九州経済調査協会は、1946年10月25日に西中洲にあった福岡商工会議所ビルで創立総会が開かれ誕生しました。それ以来、九州・沖縄・山口(九州地域)の経済界、行政、大学等の皆様のご支援をいただきながら事業活動を展開してまいりました。76年の永きにわたり活動を続けてこられたのもひとえに、当会役員、会員をはじめとする皆様のご支援とご協力の賜物であり、心より深く感謝申し上げます。

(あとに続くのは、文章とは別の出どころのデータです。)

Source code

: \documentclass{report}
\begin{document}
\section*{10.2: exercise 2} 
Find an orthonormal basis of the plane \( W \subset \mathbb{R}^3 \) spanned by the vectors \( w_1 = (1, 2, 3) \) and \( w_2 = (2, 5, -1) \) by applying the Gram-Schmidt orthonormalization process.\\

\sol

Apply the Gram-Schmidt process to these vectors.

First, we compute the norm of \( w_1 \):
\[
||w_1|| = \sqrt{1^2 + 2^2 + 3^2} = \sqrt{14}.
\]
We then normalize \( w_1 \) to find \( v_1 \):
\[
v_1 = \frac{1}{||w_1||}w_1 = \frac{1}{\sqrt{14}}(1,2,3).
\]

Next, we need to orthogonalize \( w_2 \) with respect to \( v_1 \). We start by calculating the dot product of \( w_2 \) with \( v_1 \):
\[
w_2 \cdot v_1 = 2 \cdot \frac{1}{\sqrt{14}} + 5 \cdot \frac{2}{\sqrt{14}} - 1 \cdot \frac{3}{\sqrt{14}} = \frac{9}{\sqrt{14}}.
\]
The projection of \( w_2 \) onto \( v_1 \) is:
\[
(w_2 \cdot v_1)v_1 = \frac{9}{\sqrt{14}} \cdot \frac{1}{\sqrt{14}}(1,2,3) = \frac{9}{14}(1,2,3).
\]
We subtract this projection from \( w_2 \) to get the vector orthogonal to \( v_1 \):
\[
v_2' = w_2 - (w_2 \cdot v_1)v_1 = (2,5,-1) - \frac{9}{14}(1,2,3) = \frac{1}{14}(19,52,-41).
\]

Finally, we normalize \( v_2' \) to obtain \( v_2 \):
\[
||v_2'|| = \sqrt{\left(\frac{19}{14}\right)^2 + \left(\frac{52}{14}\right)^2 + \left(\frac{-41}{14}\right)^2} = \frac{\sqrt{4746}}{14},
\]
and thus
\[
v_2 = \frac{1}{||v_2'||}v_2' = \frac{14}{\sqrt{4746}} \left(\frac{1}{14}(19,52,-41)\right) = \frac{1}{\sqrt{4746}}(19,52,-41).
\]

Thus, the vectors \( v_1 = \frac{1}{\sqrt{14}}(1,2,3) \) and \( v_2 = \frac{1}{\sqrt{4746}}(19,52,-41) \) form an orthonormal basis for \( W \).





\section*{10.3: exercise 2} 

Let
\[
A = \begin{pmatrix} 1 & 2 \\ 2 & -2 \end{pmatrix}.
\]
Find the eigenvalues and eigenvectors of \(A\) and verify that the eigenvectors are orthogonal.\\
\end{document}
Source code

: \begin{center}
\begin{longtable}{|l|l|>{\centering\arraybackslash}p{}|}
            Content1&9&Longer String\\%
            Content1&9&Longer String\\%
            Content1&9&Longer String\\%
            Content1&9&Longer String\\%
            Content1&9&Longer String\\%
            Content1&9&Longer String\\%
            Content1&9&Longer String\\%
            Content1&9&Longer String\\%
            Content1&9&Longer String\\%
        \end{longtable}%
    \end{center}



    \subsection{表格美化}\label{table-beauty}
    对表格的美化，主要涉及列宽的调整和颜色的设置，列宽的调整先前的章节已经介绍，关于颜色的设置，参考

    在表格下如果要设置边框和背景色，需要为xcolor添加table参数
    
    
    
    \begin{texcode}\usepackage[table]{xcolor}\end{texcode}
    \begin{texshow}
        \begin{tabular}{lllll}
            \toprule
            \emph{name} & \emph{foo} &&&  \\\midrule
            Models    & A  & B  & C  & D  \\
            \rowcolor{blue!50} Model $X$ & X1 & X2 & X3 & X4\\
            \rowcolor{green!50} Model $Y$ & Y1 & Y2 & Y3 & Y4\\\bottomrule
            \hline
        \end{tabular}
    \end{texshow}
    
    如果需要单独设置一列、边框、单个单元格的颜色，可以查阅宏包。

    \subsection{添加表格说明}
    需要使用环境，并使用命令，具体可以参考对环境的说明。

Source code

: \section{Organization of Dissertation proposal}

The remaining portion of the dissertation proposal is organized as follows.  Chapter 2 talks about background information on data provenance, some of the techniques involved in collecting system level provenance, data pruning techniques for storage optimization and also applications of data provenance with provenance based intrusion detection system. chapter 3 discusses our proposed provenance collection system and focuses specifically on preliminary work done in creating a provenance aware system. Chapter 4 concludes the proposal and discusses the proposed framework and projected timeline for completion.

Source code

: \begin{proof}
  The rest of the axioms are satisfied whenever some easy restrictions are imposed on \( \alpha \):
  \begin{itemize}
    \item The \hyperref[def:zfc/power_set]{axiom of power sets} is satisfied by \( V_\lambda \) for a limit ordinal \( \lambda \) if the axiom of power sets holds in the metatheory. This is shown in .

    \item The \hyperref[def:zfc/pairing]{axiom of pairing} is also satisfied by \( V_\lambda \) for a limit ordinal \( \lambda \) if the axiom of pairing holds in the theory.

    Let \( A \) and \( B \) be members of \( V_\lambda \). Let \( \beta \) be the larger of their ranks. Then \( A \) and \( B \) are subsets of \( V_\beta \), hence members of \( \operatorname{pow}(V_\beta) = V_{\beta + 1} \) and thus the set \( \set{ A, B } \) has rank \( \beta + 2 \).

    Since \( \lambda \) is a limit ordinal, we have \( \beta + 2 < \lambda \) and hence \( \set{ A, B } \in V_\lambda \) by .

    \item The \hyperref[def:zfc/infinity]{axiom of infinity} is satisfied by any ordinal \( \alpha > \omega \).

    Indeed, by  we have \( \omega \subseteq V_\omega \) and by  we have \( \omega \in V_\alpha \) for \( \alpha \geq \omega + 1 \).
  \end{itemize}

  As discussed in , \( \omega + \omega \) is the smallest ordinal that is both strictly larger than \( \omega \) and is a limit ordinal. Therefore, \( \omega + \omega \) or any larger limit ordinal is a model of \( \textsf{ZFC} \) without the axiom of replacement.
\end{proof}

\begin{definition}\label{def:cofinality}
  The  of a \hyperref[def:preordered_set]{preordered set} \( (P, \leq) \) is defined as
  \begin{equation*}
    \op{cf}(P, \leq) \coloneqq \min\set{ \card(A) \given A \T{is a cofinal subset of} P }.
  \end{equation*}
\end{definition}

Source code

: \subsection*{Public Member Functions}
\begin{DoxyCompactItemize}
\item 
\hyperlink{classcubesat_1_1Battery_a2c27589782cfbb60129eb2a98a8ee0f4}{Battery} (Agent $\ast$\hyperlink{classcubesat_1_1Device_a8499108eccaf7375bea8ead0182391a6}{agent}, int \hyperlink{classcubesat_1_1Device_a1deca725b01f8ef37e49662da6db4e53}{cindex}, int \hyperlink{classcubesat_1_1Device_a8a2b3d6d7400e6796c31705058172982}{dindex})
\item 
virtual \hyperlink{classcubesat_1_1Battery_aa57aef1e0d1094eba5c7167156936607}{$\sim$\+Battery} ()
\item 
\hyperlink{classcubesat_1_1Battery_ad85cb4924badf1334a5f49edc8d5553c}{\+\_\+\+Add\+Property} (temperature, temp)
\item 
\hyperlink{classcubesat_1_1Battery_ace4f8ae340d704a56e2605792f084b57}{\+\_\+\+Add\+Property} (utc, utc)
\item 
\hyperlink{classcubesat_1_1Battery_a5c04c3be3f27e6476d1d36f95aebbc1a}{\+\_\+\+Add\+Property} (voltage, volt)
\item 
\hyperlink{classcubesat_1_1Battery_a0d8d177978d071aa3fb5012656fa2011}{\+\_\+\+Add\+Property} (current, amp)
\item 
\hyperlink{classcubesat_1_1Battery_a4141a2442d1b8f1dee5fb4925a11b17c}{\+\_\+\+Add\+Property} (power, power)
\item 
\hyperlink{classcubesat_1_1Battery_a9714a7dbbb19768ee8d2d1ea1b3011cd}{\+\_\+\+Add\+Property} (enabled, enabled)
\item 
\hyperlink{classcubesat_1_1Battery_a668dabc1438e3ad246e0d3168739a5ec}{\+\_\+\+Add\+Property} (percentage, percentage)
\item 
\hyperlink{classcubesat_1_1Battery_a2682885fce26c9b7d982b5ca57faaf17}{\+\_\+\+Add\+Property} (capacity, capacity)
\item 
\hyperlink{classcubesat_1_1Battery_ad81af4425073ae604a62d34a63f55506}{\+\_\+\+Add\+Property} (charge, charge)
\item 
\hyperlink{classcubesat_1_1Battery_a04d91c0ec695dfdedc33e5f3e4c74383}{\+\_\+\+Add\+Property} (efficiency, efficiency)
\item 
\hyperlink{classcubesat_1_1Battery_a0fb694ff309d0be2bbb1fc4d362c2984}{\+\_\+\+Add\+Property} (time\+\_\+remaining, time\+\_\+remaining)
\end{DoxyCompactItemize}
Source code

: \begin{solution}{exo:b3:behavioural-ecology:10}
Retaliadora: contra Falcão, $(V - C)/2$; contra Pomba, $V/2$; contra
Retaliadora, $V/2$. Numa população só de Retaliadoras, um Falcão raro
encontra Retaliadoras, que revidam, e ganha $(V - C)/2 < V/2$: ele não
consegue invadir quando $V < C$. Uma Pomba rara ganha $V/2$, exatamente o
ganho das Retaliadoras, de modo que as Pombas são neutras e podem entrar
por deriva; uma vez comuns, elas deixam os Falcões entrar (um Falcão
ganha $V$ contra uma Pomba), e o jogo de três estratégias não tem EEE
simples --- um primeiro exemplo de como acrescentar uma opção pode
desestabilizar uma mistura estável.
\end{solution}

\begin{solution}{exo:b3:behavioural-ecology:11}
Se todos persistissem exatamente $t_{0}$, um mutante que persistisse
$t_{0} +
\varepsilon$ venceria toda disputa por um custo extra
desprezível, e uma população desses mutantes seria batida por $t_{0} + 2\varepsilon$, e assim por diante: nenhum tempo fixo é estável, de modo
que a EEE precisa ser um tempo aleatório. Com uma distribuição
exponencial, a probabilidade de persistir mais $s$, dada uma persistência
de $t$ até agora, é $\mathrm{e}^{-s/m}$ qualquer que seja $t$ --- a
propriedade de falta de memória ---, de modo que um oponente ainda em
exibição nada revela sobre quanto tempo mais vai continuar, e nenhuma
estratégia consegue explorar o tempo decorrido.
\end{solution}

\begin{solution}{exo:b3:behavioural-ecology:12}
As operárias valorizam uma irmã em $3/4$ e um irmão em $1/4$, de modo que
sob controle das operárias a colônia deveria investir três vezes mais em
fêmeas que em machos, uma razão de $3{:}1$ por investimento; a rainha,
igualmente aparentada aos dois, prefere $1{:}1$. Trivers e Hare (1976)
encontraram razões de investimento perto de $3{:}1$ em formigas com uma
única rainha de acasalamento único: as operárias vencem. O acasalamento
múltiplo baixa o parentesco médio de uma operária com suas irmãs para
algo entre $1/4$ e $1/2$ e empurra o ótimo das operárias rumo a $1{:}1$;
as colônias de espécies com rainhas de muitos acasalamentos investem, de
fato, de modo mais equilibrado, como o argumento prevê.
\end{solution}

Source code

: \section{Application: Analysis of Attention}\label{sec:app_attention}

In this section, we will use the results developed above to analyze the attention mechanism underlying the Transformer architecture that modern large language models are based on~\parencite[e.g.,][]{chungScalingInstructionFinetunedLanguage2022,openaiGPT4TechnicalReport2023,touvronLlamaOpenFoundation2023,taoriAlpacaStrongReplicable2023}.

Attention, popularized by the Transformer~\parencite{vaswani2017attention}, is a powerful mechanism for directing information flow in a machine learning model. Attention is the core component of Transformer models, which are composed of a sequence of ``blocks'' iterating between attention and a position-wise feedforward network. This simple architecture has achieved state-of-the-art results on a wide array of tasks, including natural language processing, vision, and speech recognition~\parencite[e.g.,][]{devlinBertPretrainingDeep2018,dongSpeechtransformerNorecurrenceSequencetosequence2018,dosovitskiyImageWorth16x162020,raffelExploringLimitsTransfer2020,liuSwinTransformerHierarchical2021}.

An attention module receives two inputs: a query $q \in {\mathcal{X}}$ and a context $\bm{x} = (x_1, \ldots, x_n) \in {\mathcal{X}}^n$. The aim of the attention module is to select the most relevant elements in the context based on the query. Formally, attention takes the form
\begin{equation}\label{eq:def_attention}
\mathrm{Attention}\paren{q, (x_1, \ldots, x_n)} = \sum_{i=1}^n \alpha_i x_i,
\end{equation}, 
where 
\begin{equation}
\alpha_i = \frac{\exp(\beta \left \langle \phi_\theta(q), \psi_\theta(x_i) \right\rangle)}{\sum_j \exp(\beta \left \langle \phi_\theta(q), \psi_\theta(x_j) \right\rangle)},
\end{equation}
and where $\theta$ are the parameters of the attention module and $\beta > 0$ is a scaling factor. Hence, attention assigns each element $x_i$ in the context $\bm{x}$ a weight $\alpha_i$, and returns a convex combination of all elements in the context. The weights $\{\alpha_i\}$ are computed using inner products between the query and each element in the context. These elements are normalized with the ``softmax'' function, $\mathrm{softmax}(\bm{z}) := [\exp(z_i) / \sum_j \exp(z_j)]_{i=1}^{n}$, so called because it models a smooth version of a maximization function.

当会は、九州地域の調査研究を通じて、地域経済の発展に寄与することを目的として設立されました。波多野鼎九大教授、野田俊作福岡県知事、門川暴日銀福岡支店長の3氏が発起人となり、博多港に引き揚げてこられた満鉄や満鉄調査部出身の役職員が加わってのスタートでした。そのため、九経調は設立当初から、満鉄調査部のDNAを受け継ぎ、「精神論ではなく統計やデータに基づいた調査」や「足でかせぐ調査」を調査マン気質として誇りとしてきました。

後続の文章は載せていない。